(Source texts of formatted documents)
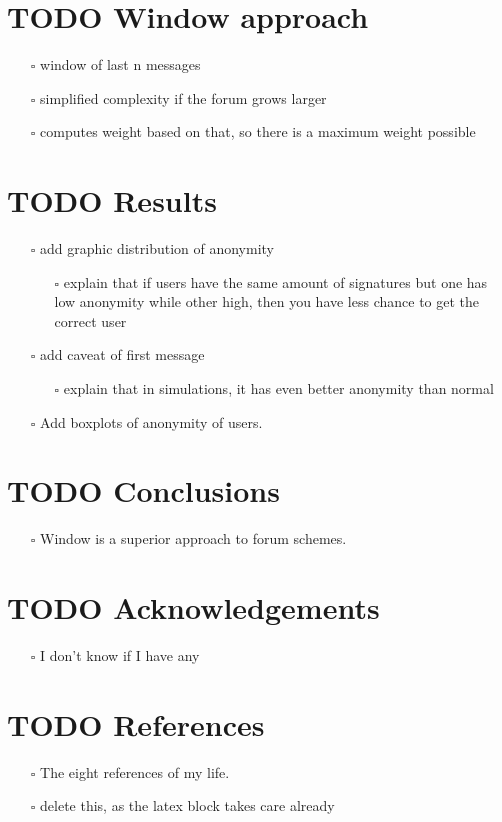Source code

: \documentclass[11pt]{article}
\begin{document}
\section{{\bfseries\sffamily TODO} Window approach}
\label{sec:orgc4c8175}
\begin{itemize}
\item[{$\square$}] window of last n messages
\item[{$\square$}] simplified complexity if the forum grows larger
\item[{$\square$}] computes weight based on that, so there is a maximum weight possible
\end{itemize}
\section{{\bfseries\sffamily TODO} Results}
\label{sec:org83f7a87}
\begin{itemize}
\item[{$\square$}] add graphic distribution of anonymity
\begin{itemize}
\item[{$\square$}] explain that if users have the same amount of signatures but one has
low anonymity while other high, then you have less chance to get the correct user
\end{itemize}
\item[{$\square$}] add caveat of first message
\begin{itemize}
\item[{$\square$}] explain that in simulations, it has even better anonymity than normal
\end{itemize}
\item[{$\square$}] Add boxplots of anonymity of users.
\end{itemize}

\section{{\bfseries\sffamily TODO} Conclusions}
\label{sec:org6b64139}
\begin{itemize}
\item[{$\square$}] Window is a superior approach to forum schemes.
\end{itemize}
\section{{\bfseries\sffamily TODO} Acknowledgements}
\label{sec:orgeb5bfc5}
\begin{itemize}
\item[{$\square$}] I don't know if I have any
\end{itemize}
\section{{\bfseries\sffamily TODO} References}
\label{sec:org11e70d0}
\begin{itemize}
\item[{$\square$}] The eight references of my life.
\item[{$\square$}] delete this, as the latex block takes care already
\end{itemize}




\end{document}
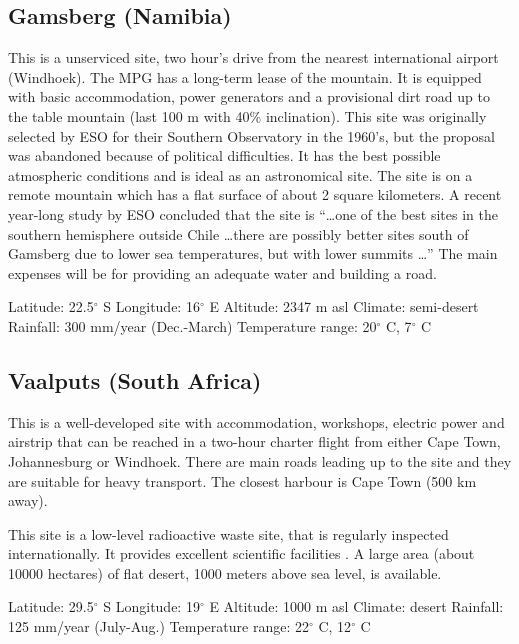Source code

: \subsection{Gamsberg (Namibia)}

\medskip This is a unserviced site, two hour's drive from the nearest international
airport (Windhoek). The MPG has a long-term lease of the mountain. It is
equipped with basic accommodation, power generators and a provisional dirt
road up to the table mountain (last 100 m with 40\% inclination). This site
was originally selected by ESO for their Southern Observatory in the 1960's,
but the proposal was abandoned because of political difficulties. It has the
best possible atmospheric conditions and is ideal as an astronomical site.
The site is on a remote mountain which has a flat surface of about 2 square
kilometers. A recent year-long study by ESO concluded that
the site is ``\dots one of the best sites in the southern hemisphere outside
Chile \dots there are possibly better sites south of Gamsberg due to lower
sea temperatures, but with lower summits \dots'' The main expenses will be
for providing an adequate water and building a road.

\noindent
Latitude: 22.5$^\circ$ S \newline
Longitude: 16$^\circ$ E \newline
Altitude: 2347 m asl \newline
Climate: semi-desert \newline
Rainfall: 300 mm/year (Dec.-March)\newline
Temperature range: 20$^\circ$ C, 7$^\circ$ C

\subsection{Vaalputs (South Africa)}

\medskip This is a well-developed site with accommodation, workshops, electric power
and airstrip that can be reached in a two-hour charter flight from either
Cape Town, Johannesburg or Windhoek. There are main roads leading up to the
site and they are suitable for heavy transport. The closest harbour is Cape
Town (500 km away).

This site is a low-level radioactive waste site, that is regularly inspected
internationally. It provides excellent scientific facilities \cite{auger}.
A large area (about 10000 hectares) of flat desert, 1000
meters above sea level, is available.

\noindent
Latitude: 29.5$^\circ$ S \newline
Longitude: 19$^\circ$ E \newline
Altitude: 1000 m asl \newline
Climate: desert \newline
Rainfall: 125 mm/year (July-Aug.)\newline
Temperature range: 22$^\circ$ C, 12$^\circ$ C

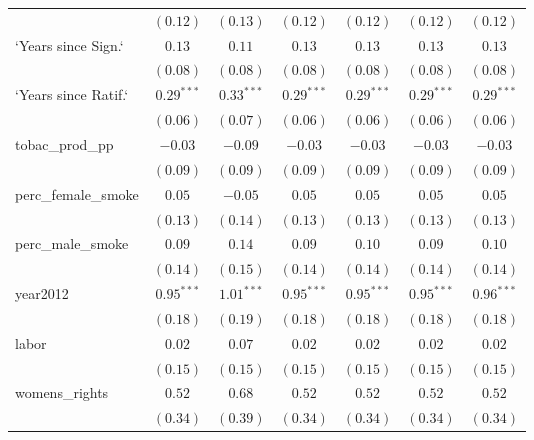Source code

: \begin{table}[!h]
\begin{center}
\begin{tabular}{l c c c c c c }
                        & $(0.12)$     & $(0.13)$     & $(0.12)$     & $(0.12)$     & $(0.12)$     & $(0.12)$     \\
`Years since Sign.`     & $0.13$       & $0.11$       & $0.13$       & $0.13$       & $0.13$       & $0.13$       \\
                        & $(0.08)$     & $(0.08)$     & $(0.08)$     & $(0.08)$     & $(0.08)$     & $(0.08)$     \\
`Years since Ratif.`    & $0.29^{***}$ & $0.33^{***}$ & $0.29^{***}$ & $0.29^{***}$ & $0.29^{***}$ & $0.29^{***}$ \\
                        & $(0.06)$     & $(0.07)$     & $(0.06)$     & $(0.06)$     & $(0.06)$     & $(0.06)$     \\
tobac\_prod\_pp         & $-0.03$      & $-0.09$      & $-0.03$      & $-0.03$      & $-0.03$      & $-0.03$      \\
                        & $(0.09)$     & $(0.09)$     & $(0.09)$     & $(0.09)$     & $(0.09)$     & $(0.09)$     \\
perc\_female\_smoke     & $0.05$       & $-0.05$      & $0.05$       & $0.05$       & $0.05$       & $0.05$       \\
                        & $(0.13)$     & $(0.14)$     & $(0.13)$     & $(0.13)$     & $(0.13)$     & $(0.13)$     \\
perc\_male\_smoke       & $0.09$       & $0.14$       & $0.09$       & $0.10$       & $0.09$       & $0.10$       \\
                        & $(0.14)$     & $(0.15)$     & $(0.14)$     & $(0.14)$     & $(0.14)$     & $(0.14)$     \\
year2012                & $0.95^{***}$ & $1.01^{***}$ & $0.95^{***}$ & $0.95^{***}$ & $0.95^{***}$ & $0.96^{***}$ \\
                        & $(0.18)$     & $(0.19)$     & $(0.18)$     & $(0.18)$     & $(0.18)$     & $(0.18)$     \\
labor                   & $0.02$       & $0.07$       & $0.02$       & $0.02$       & $0.02$       & $0.02$       \\
                        & $(0.15)$     & $(0.15)$     & $(0.15)$     & $(0.15)$     & $(0.15)$     & $(0.15)$     \\
womens\_rights          & $0.52$       & $0.68$       & $0.52$       & $0.52$       & $0.52$       & $0.52$       \\
                        & $(0.34)$     & $(0.39)$     & $(0.34)$     & $(0.34)$     & $(0.34)$     & $(0.34)$     \\

\end{tabular}
\end{center}
\end{table}
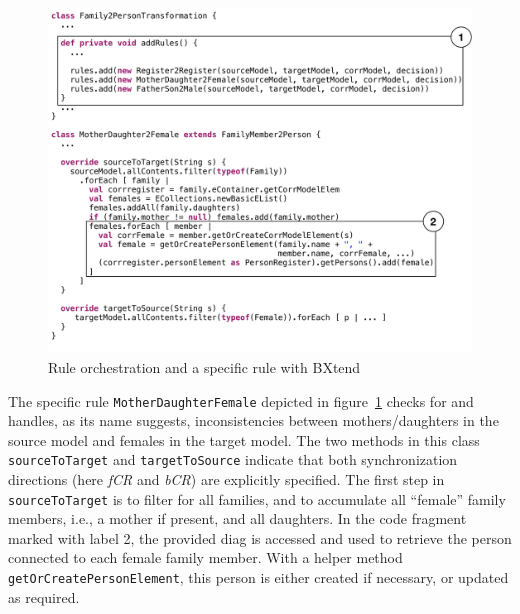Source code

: \begin{figure}[!tbp]
    \centering
    \includegraphics[width=\columnwidth]{diagrams/solutions/bxtendSoln}
    \caption{Rule orchestration and a specific rule with BXtend}
    \label{fig:bxtendSoln}
\end{figure}

The specific rule \texttt{Mother\-Daughter\-Female} depicted in figure~\ref{fig:bxtendSoln} checks for and handles, as its name suggests, inconsistencies between mothers/daughters in the source model and females in the target model.
The two methods in this class \texttt{source\-To\-Target} and \texttt{target\-To\-Source} indicate that both synchronization directions (here \emph{fCR} and \emph{bCR}) are explicitly specified.
The first step in \texttt{source\-To\-Target} is to filter for all families, and to accumulate all ``female'' family members, i.e., a mother if present, and all daughters.
In the code fragment marked with label 2, the provided diag is accessed and used to retrieve the person connected to each female family member.
With a helper method \texttt{get\-Or\-Create\-Person\-Element}, this person is either created if necessary, or updated as required.
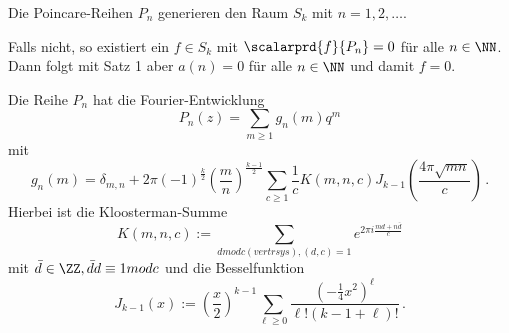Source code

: \begin{koro}
Die Poincare-Reihen $P_n$ generieren den Raum $S_k$ mit $n = 1, 2, \ldots$.
\end{koro}

\begin{bewe}
Falls nicht, so existiert ein $f \in S_k$ mit $\scalarprd {f}{P_n} = 0$ für alle $n \in \NN$. Dann folgt mit Satz 1 aber $a(n) = 0$ für alle $n \in \NN$ und damit $f = 0$.
\end{bewe}

\begin{satz}
Die Reihe $P_n$ hat die Fourier-Entwicklung
\[
	P_n(z) = \sum_{m \geq 1} g_n(m) q^m
\]
mit
\[
	g_n(m) = \delta_{m,n} + 2\pi (-1)^{\frac k2} (\frac mn)^{\frac {k-1}2} \sum_{c \geq 1} \frac 1c K(m,n,c) J_{k-1}(\frac{4\pi \sqrt{mn}}c)
	\,.
\]
Hierbei ist die Kloosterman-Summe
\[
	K(m,n,c) := \sum_{d mod c (vertrsys), (d,c)=1} e^{2\pi i \frac{md + n\bar{d}}{c}}
\]
mit $\bar d \in \ZZ, \bar d d \equiv 1 mod c$ und die Besselfunktion
\[
	J_{k-1}(x) := (\frac x2)^{k-1} \sum_{\ell \geq 0} \frac{(-\frac 14 x^2)^\ell}{\ell! (k-1+\ell)!}
	\,.
\]
\end{satz}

> [WHAT NEEDS TO BE DONE]: Pictures stay out. Repeat only the lines from the beginning of the data through the line that has "forum grows larger".

> [RESULT OF THE EXERCISE]:
Source code

: \documentclass[11pt]{article}
\begin{document}
\section{{\bfseries\sffamily TODO} Window approach}
\label{sec:orgc4c8175}
\begin{itemize}
\item[{$\square$}] window of last n messages
\item[{$\square$}] simplified complexity if the forum grows larger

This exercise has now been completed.